Wednesday, March 31, 2010

Holy Week in the Philippines

Philippines is the only predominantly Christian country in Asia. It’s been said that approximately 85% of its citizens are Christian (which mostly Roman Catholic), 10% Muslim and 5% other religions.

Our country is also known as the “nation that greatly values religious traditions” — one of this is the Holy Week (“Mahal na Araw”). We, Filipinos, are known for our solemn celebration for this religious festivity. Because it is our way of renewing our relationship with God and it is commonly regarded as the season of “repentance” and “mending of immoral living”.

Holy Week is the last week of Lent, (which is a Catholic tradition which is the period of the liturgical year leading up to the Easter). This includes: “Palm Sunday”, “Maundy Thursday”, “Good Friday”, “Holy Saturday” and “Easter Sunday”.




It is a week-long period in which several practices are done in different places of the country in commemorating the passion and death as well as the resurrection of Jesus Christ.
The week from Holy Monday to Good Friday is an emotional packed religious ceremony that reminisced Jesus’ most cherished traditions. The Easter Sunday is the glorious celebration of ‘Salubong”.

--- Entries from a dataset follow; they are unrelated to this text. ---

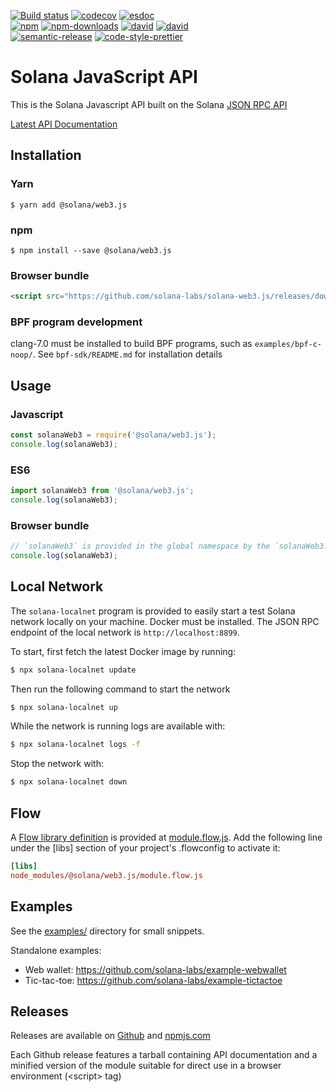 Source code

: [![Build status][travis-image]][travis-url]
[![codecov][codecov-image]][codecov-url]
[![esdoc][esdoc-image]][esdoc-url]
<br>
[![npm][npm-image]][npm-url]
[![npm-downloads][npm-downloads-image]][npm-url]
[![david][david-deps-image]][david-deps-url]
[![david][david-dev-deps-image]][david-dev-deps-url]
<br>
[![semantic-release][semantic-release-image]][semantic-release-url]
[![code-style-prettier][code-style-prettier-image]][code-style-prettier-url]

[travis-image]: https://api.travis-ci.org/solana-labs/solana-web3.js.svg?branch=master
[travis-url]: https://travis-ci.org/solana-labs/solana-web3.js
[codecov-image]: https://codecov.io/gh/solana-labs/solana-web3.js/branch/master/graph/badge.svg
[codecov-url]: https://codecov.io/gh/solana-labs/solana-web3.js
[esdoc-image]: https://solana-labs.github.io/solana-web3.js/badge.svg
[npm-image]: https://img.shields.io/npm/v/@solana/web3.js.svg?style=flat
[npm-downloads-image]: https://img.shields.io/npm/dm/@solana/web3.js.svg?style=flat
[esdoc-url]: https://solana-labs.github.io/solana-web3.js/
[npm-url]: https://www.npmjs.com/package/@solana/web3.js
[david-deps-image]: https://david-dm.org/solana-labs/solana-web3.js.svg
[david-deps-url]: https://david-dm.org/solana-labs/solana-web3.js
[david-dev-deps-image]: https://david-dm.org/solana-labs/solana-web3.js/dev-status.svg
[david-dev-deps-url]: https://david-dm.org/solana-labs/solana-web3.js?type=dev
[semantic-release-image]: https://img.shields.io/badge/%20%20%F0%9F%93%A6%F0%9F%9A%80-semantic--release-e10079.svg
[semantic-release-url]: https://github.com/semantic-release/semantic-release
[code-style-prettier-image]: https://img.shields.io/badge/code_style-prettier-ff69b4.svg?style=flat-square
[code-style-prettier-url]: https://github.com/prettier/prettier

# Solana JavaScript API

This is the Solana Javascript API built on the Solana [JSON RPC API](https://github.com/solana-labs/solana/blob/master/doc/json-rpc.md)

[Latest API Documentation](https://solana-labs.github.io/solana-web3.js/)


## Installation

### Yarn
```
$ yarn add @solana/web3.js
```

### npm
```
$ npm install --save @solana/web3.js
```

### Browser bundle
```html
<script src="https://github.com/solana-labs/solana-web3.js/releases/download/v0.0.6/solanaWeb3.min.js"></script>
```

### BPF program development
clang-7.0 must be installed to build BPF programs, such as
`examples/bpf-c-noop/`.  See `bpf-sdk/README.md` for installation details

## Usage

### Javascript
```js
const solanaWeb3 = require('@solana/web3.js');
console.log(solanaWeb3);
```

### ES6
```js
import solanaWeb3 from '@solana/web3.js';
console.log(solanaWeb3);
```

### Browser bundle
```js
// `solanaWeb3` is provided in the global namespace by the `solanaWeb3.min.js` script bundle.
console.log(solanaWeb3);
```

## Local Network
The `solana-localnet` program is provided to easily start a test Solana network
locally on your machine.  Docker must be installed.  The JSON RPC endpoint of
the local network is `http://localhost:8899`.

To start, first fetch the latest Docker image by running:
```bash
$ npx solana-localnet update
```

Then run the following command to start the network
```bash
$ npx solana-localnet up
```

While the network is running logs are available with:
```bash
$ npx solana-localnet logs -f
```

Stop the network with:
```bash
$ npx solana-localnet down
```

## Flow

A [Flow library definition](https://flow.org/en/docs/libdefs/) is provided at
[module.flow.js](https://github.com/solana-labs/solana-web3.js/tree/master/module.flow.js).
Add the following line under the [libs] section of your project's .flowconfig to
activate it:
```ini
[libs]
node_modules/@solana/web3.js/module.flow.js
```

## Examples
See the [examples/](https://github.com/solana-labs/solana-web3.js/tree/master/examples) directory for small snippets.

Standalone examples:
* Web wallet: https://github.com/solana-labs/example-webwallet
* Tic-tac-toe: https://github.com/solana-labs/example-tictactoe

## Releases
Releases are available on [Github](https://github.com/solana-labs/solana-web3.js/releases)
and [npmjs.com](https://www.npmjs.com/package/@solana/web3.js)

Each Github release features a tarball containing API documentation and a
minified version of the module suitable for direct use in a browser environment
(&lt;script&gt; tag)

Holy Week’s activities include:


  • Public Flagellations — are the reenactment of the torture and death of Christ, wherein flagellants scourge themselves.

    This is done by stripping themselves naked from their waist up then walking barefooted under a midday sun and then flagging themselves bloodily with ropes. They do this as a means of atonement of their sins. It is a sort of retribution of their offenses and human weaknesses for past favor such as after going through some crisis or danger in their lives. This is commonly practiced in the provinces of Pampanga, Tarlac, Rizal and practically all over the Tagalog region.
  • Pabasa — is a family affair with the cooperation of relatives and neighbors. It is done 24-hours without sleep within the 7-days of singing and reading the “Pasyon”, (the chanting or recitation of the bible verses describing the passion of Christ).
  • Senakulo — the reenactment of the passion of Christ.
  • Siete Palabras — is the reading of the “7 Last Words” in all radio stations throughout the nation and is sponsored by religious groups
  • Visita Iglesia — is the practice of Catholic believers to visit 7 different churches (if possible 14) representing the “Station of the Cross”
  • Salubong — the pre-dawn masses which reenact the Risen Jesus Christ that is meeting up with His mother, (the Blessed Virgin Mary) at the church patio under a specially prepared arch. An angel then descends from the platform and lifts the mourning veil of the grieving Mother amidst the pealing of bells. The procession of the two images then ends up inside the church and masses are said.



4 comments:

MinnieRunner said...

You missed the Station of the Cross in your list?

i@иn℮™ said...

nothing compares to Philippine Holy Week Celebration:DD

ur_gurLNxtdOor said...

@MinnieRunner: visita iglesia and stations of the cross, aren't they the same? akala ko part na un ng station of the cross...

@i@иn℮™: hi there...yeah..i agree with you...nothing compares to our country's holy week celebration..

happy easter to you both. godbless ^_^

MinnieRunner said...

Nope. Visita Iglesia is done every Maundy Thursday where you will visit 9 (?) churches. Station of the Cross is done on Good Fridays remembering Jesus' Way of the Cross.